だから、インスリンは血糖を下げ、脂肪の分解を抑える。グルカゴンは肝臓のグリコーゲンの分解を促進することで血糖を上げ、また脂肪細胞から脂肪を動員する(そしてケトンが続く)

インスリンとグルカゴンはお互いに制御しあう関係にあり、一方が優位になると一方が抑制される。インスリン抵抗性によってインスリンが優位な状態が続けばグルカゴンは抑えられ、脂肪は動員されにくい。

 

食事の回数を減らすことでインスリンの分泌回数が減れば、インスリンレベルは低下しグルカゴン優位な状態が生まれ脂肪はより動員されやすくなる。この状態ではグリコーゲンの分解もおこりやすくなるため、運動によっても、明け方のインスリンに拮抗するホルモンの上昇によっても血糖値は上がりやすくなります(暁現象)
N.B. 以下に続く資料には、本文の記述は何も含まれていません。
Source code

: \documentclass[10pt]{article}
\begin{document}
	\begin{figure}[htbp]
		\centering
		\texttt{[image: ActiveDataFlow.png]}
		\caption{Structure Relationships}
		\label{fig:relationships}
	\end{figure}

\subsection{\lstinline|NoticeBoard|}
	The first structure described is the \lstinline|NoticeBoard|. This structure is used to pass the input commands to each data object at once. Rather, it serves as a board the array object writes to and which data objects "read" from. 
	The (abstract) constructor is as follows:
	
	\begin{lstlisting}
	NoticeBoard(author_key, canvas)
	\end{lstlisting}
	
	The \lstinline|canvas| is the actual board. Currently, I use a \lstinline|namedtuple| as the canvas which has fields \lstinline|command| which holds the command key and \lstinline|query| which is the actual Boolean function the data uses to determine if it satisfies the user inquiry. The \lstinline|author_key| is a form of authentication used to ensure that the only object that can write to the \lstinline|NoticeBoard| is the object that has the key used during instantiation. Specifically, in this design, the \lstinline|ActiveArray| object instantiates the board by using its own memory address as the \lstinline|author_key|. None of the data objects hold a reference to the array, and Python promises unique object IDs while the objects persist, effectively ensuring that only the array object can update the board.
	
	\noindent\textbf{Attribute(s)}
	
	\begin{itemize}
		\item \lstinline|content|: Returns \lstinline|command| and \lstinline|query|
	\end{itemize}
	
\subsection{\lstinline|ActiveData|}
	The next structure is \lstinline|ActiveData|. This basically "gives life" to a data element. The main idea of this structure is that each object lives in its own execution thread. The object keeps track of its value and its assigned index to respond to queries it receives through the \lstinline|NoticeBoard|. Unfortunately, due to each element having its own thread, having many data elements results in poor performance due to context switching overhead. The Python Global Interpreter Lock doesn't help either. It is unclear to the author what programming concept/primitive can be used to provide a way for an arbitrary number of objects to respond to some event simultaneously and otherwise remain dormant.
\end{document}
つまり、一型糖尿病やインスリン分泌能が落ちてきた2型糖尿病の人に見られる暁現象が、ケトジェニックダイエットや糖質制限をしている糖尿病でない人で起こってくるわけです。

朝の血糖の上昇を見れば、まさに耐糖能障害を招いたように見えますので、これをもって糖質制限は危険であるとか、食事の回数を減らすことはよくない(一日3食きちんと食べないとダメ)ということが言われる根拠の一つになっています。

最初に戻ってインスリンは貯蔵のホルモン、グルカゴンは動員のホルモンですから、グルカゴン優位の状態であれば脂肪を燃やしたり、活動のための血糖を上げるのには有利ですが貯蔵はむしろ下手になります。つまりため込むことはできにくくなるので、食べすぎは即翌朝の血糖値に反映するようになるようです。

これ自体にはいいも悪いもありません。インスリンレベルが下がれば当然起こることですが、ダイエットにおいてグルカゴンは味方だといっていいと思います。

補足ですがタンパク質を食べた時におこりうるゆっくりとした血糖の上昇は、グルカゴンによっておこる肝臓からのグリコーゲンの分解(glycogenolysis)から生じるもので、タンパク質がすぐに糖新生(gluconeogenesis)によって血糖になったものではありません。

食事性たんぱく質由来のアミノ酸の一部が糖新生で糖になりグリコーゲンに終わるまでにはかなり時間がかかるようです。またかなりの部分の余剰のアミノ酸は糖新生で糖になるものより、窒素が外されエネルギー源として消費されるものの方が多いという記事もありました。